Noah Holdings Ltd (NOAH) is not a strong buy at the moment for a beginner investor with a long-term strategy. While the company has a strong dividend yield and improved net income, the technical indicators, lack of positive trading signals, and reduced analyst price target suggest waiting for better entry points.
The MACD is negatively expanding (-0.112), RSI (36.28) is neutral, and moving averages are converging, indicating no clear trend. The stock is trading near support levels (S1: 11.362), but there is no strong bullish momentum.

Hedge funds have significantly increased their buying activity (+112.32% last quarter). The company has a strong dividend yield (16%) and a robust cash position (Rmb5.0B). Net income and EPS have grown significantly YoY (+62.55% and +63.16%, respectively).

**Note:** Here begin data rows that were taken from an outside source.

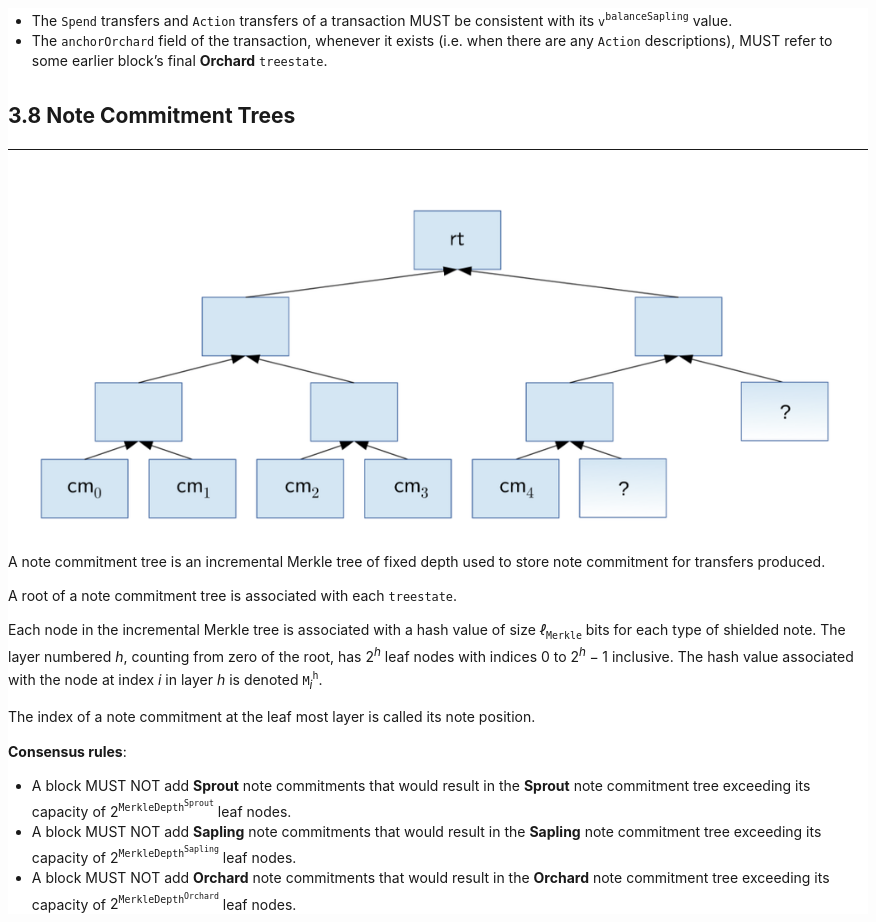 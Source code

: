 - The $\texttt{Spend}$ transfers and $\texttt{Action}$ transfers of a transaction MUST be consistent with its
  $\texttt{v}^\texttt{balanceSapling}$ value.
- The $\texttt{anchorOrchard}$ field of the transaction, whenever it exists (i.e. when there are any $\texttt{Action}$ descriptions),
  MUST refer to some earlier block’s final **Orchard** $\texttt{treestate}$.

## 3.8 Note Commitment Trees

---

![merkle_tree.png](../../articles/zcash-protocol/attachments/merkle_tree.png)

A note commitment tree is an incremental Merkle tree of fixed depth used to store note commitment for transfers produced.

A root of a note commitment tree is associated with each
$\texttt{treestate}$.

Each node in the incremental Merkle tree is associated with a hash value of size $ℓ_\texttt{Merkle}$ bits for each type of shielded
note.
The layer numbered $h$, counting from zero of the root, has $2^h$ leaf nodes with indices $0$ to $2^h-1$ inclusive.
The hash value associated with the node at index $i$ in layer $h$ is denoted $\texttt{M}^\texttt{h}_i$.

The index of a note commitment at the leaf most layer is called its note position.

**Consensus rules**:

- A block MUST NOT add **Sprout** note commitments that would result in the **Sprout** note commitment tree exceeding its capacity of
  $2^{\texttt{MerkleDepth}^\texttt{Sprout}}$ leaf nodes.
- A block MUST NOT add **Sapling** note commitments that would result in the **Sapling** note commitment tree exceeding its capacity of
  $2^{\texttt{MerkleDepth}^\texttt{Sapling}}$ leaf nodes.
- A block MUST NOT add **Orchard** note commitments that would result in the **Orchard** note commitment tree exceeding its capacity of
  $2^{\texttt{MerkleDepth}^\texttt{Orchard}}$ leaf nodes.
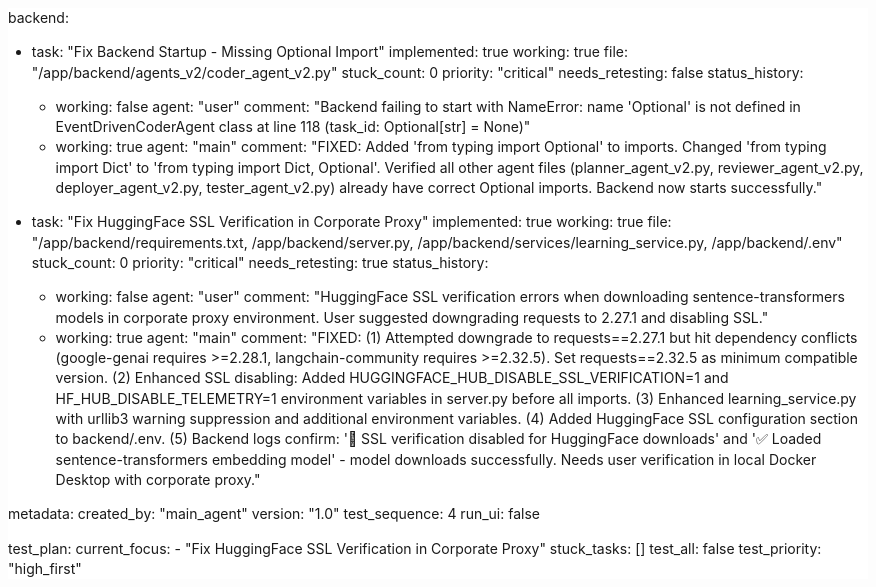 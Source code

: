 backend:
  - task: "Fix Backend Startup - Missing Optional Import"
    implemented: true
    working: true
    file: "/app/backend/agents_v2/coder_agent_v2.py"
    stuck_count: 0
    priority: "critical"
    needs_retesting: false
    status_history:
      - working: false
        agent: "user"
        comment: "Backend failing to start with NameError: name 'Optional' is not defined in EventDrivenCoderAgent class at line 118 (task_id: Optional[str] = None)"
      - working: true
        agent: "main"
        comment: "FIXED: Added 'from typing import Optional' to imports. Changed 'from typing import Dict' to 'from typing import Dict, Optional'. Verified all other agent files (planner_agent_v2.py, reviewer_agent_v2.py, deployer_agent_v2.py, tester_agent_v2.py) already have correct Optional imports. Backend now starts successfully."

  - task: "Fix HuggingFace SSL Verification in Corporate Proxy"
    implemented: true
    working: true
    file: "/app/backend/requirements.txt, /app/backend/server.py, /app/backend/services/learning_service.py, /app/backend/.env"
    stuck_count: 0
    priority: "critical"
    needs_retesting: true
    status_history:
      - working: false
        agent: "user"
        comment: "HuggingFace SSL verification errors when downloading sentence-transformers models in corporate proxy environment. User suggested downgrading requests to 2.27.1 and disabling SSL."
      - working: true
        agent: "main"
        comment: "FIXED: (1) Attempted downgrade to requests==2.27.1 but hit dependency conflicts (google-genai requires >=2.28.1, langchain-community requires >=2.32.5). Set requests==2.32.5 as minimum compatible version. (2) Enhanced SSL disabling: Added HUGGINGFACE_HUB_DISABLE_SSL_VERIFICATION=1 and HF_HUB_DISABLE_TELEMETRY=1 environment variables in server.py before all imports. (3) Enhanced learning_service.py with urllib3 warning suppression and additional environment variables. (4) Added HuggingFace SSL configuration section to backend/.env. (5) Backend logs confirm: '🔐 SSL verification disabled for HuggingFace downloads' and '✅ Loaded sentence-transformers embedding model' - model downloads successfully. Needs user verification in local Docker Desktop with corporate proxy."

metadata:
  created_by: "main_agent"
  version: "1.0"
  test_sequence: 4
  run_ui: false

test_plan:
  current_focus:
    - "Fix HuggingFace SSL Verification in Corporate Proxy"
  stuck_tasks: []
  test_all: false
  test_priority: "high_first"
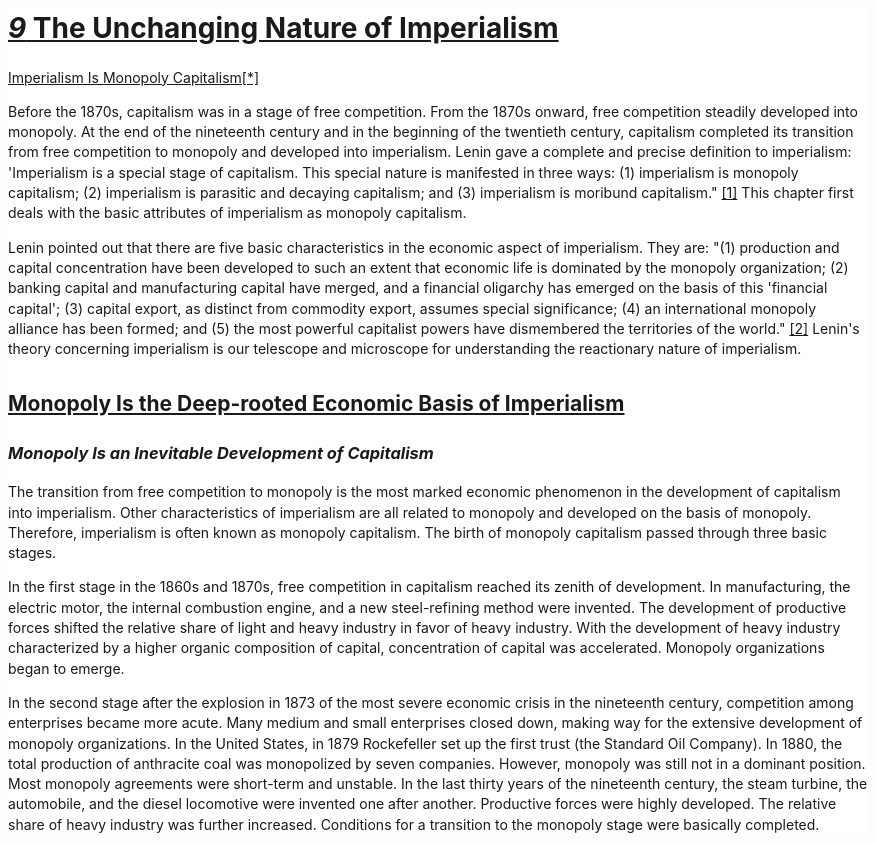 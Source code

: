 [*9* The Unchanging Nature of Imperialism](#) 
===============================================================================

[Imperialism Is Monopoly
Capitalism](#)<a id="s_a">[[\*]](#bot_s_a)</a>

Before the 1870s, capitalism was in a stage of free competition. From
the 1870s onward, free competition steadily developed into monopoly. At
the end of the nineteenth century and in the beginning of the twentieth
century, capitalism completed its transition from free competition to
monopoly and developed into imperialism. Lenin gave a complete and
precise definition to imperialism: 'Imperialism is a special stage of
capitalism. This special nature is manifested in three ways: (1)
imperialism is monopoly capitalism; (2) imperialism is parasitic and
decaying capitalism; and (3) imperialism is moribund capitalism."
<a id="1">[[1]](#bot_1)</a> This chapter first
deals with the basic attributes of imperialism as monopoly capitalism.

Lenin pointed out that there are five basic characteristics in the
economic aspect of imperialism. They are: "(1) production and capital
concentration have been developed to such an extent that economic life
is dominated by the monopoly organization; (2) banking capital and
manufacturing capital have merged, and a financial oligarchy has emerged
on the basis of this 'financial capital'; (3) capital export, as
distinct from commodity export, assumes special significance; (4) an
international monopoly alliance has been formed; and (5)
the most powerful capitalist powers have dismembered the territories of
the world." <a id="2">[[2]](#bot_2)</a> Lenin's
theory concerning imperialism is our telescope and microscope for
understanding the reactionary nature of imperialism.

[Monopoly Is the Deep-rooted Economic Basis of Imperialism](#)
--------------------------------------------------------------------------------------------------------

### _Monopoly Is an Inevitable Development of Capitalism_

The transition from free competition to monopoly is the most marked
economic phenomenon in the development of capitalism into imperialism.
Other characteristics of imperialism are all related to monopoly and
developed on the basis of monopoly. Therefore, imperialism is often
known as monopoly capitalism. The birth of monopoly capitalism passed
through three basic stages.

In the first stage in the 1860s and 1870s, free competition in
capitalism reached its zenith of development. In manufacturing, the
electric motor, the internal combustion engine, and a new steel-refining
method were invented. The development of productive forces shifted the
relative share of light and heavy industry in favor of heavy industry.
With the development of heavy industry characterized by a higher organic
composition of capital, concentration of capital was accelerated.
Monopoly organizations began to emerge.

In the second stage after the explosion in 1873 of the most severe
economic crisis in the nineteenth century, competition among enterprises
became more acute. Many medium and small enterprises closed down, making
way for the extensive development of monopoly organizations. In the
United States, in 1879 Rockefeller set up the first trust (the Standard
Oil Company). In 1880, the total production of anthracite coal was
monopolized by seven companies. However, monopoly was still
not in a dominant position. Most monopoly agreements were
short-term and unstable. In the last thirty years of the nineteenth
century, the steam turbine, the automobile, and the diesel locomotive
were invented one after another. Productive forces were highly
developed. The relative share of heavy industry was further increased.
Conditions for a transition to the monopoly stage were basically
completed.
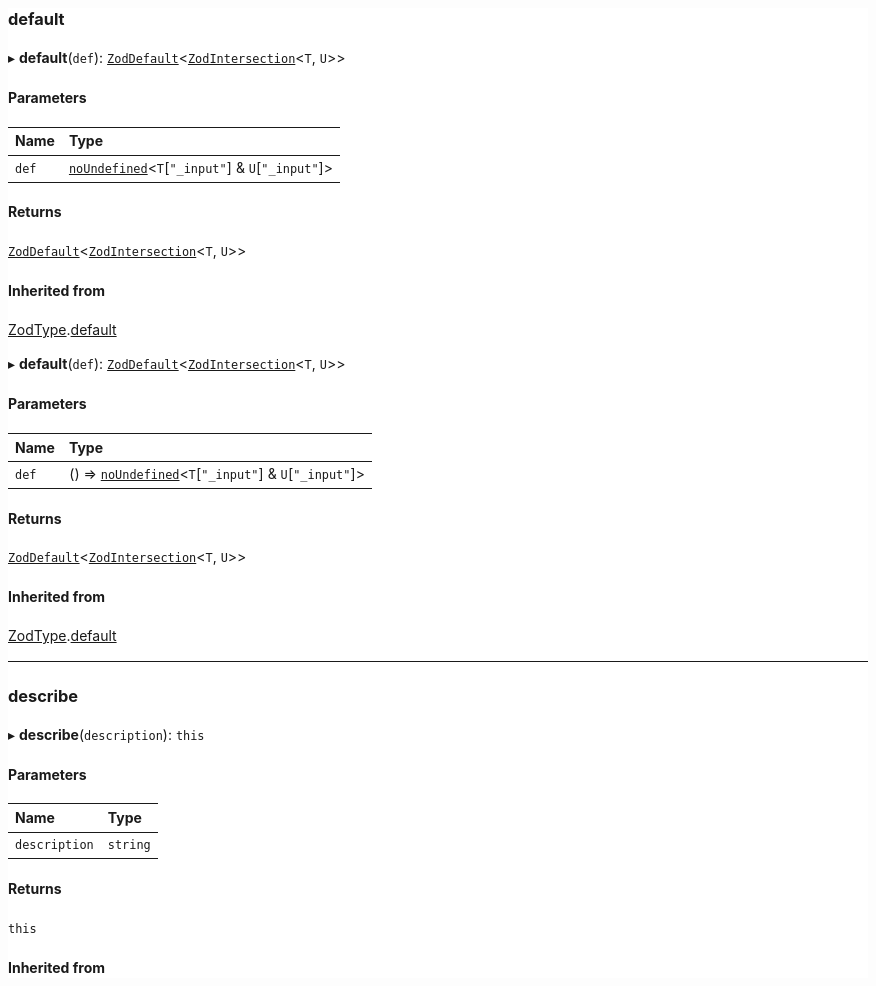 ### default

▸ **default**(`def`): [`ZodDefault`](Core.z.ZodDefault.md)\<[`ZodIntersection`](Core.z.ZodIntersection.md)\<`T`, `U`\>\>

#### Parameters

| Name | Type |
| :------ | :------ |
| `def` | [`noUndefined`](../modules/Core.z.util.md#noundefined)\<`T`[``"_input"``] & `U`[``"_input"``]\> |

#### Returns

[`ZodDefault`](Core.z.ZodDefault.md)\<[`ZodIntersection`](Core.z.ZodIntersection.md)\<`T`, `U`\>\>

#### Inherited from

[ZodType](Core.z.ZodType.md).[default](Core.z.ZodType.md#default)

▸ **default**(`def`): [`ZodDefault`](Core.z.ZodDefault.md)\<[`ZodIntersection`](Core.z.ZodIntersection.md)\<`T`, `U`\>\>

#### Parameters

| Name | Type |
| :------ | :------ |
| `def` | () => [`noUndefined`](../modules/Core.z.util.md#noundefined)\<`T`[``"_input"``] & `U`[``"_input"``]\> |

#### Returns

[`ZodDefault`](Core.z.ZodDefault.md)\<[`ZodIntersection`](Core.z.ZodIntersection.md)\<`T`, `U`\>\>

#### Inherited from

[ZodType](Core.z.ZodType.md).[default](Core.z.ZodType.md#default)

___

### describe

▸ **describe**(`description`): `this`

#### Parameters

| Name | Type |
| :------ | :------ |
| `description` | `string` |

#### Returns

`this`

#### Inherited from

UBS has lowered the price target to $10 due to higher provision expenses and contingent liabilities. Technical indicators do not show a clear bullish trend. No recent news or congress trading data to act as a catalyst.
In Q3 2025, revenue declined by -7.43% YoY to $632.9M, but net income increased by 62.55% YoY to $218.5M. EPS also rose significantly by 63.16% YoY to 0.62. Gross margin remains stable at 100%.
UBS maintains a Neutral rating and has lowered the price target from $11 to $10, citing higher provision expenses and sentiment overhang. However, the firm acknowledges downside protection due to a strong dividend yield and cash reserves.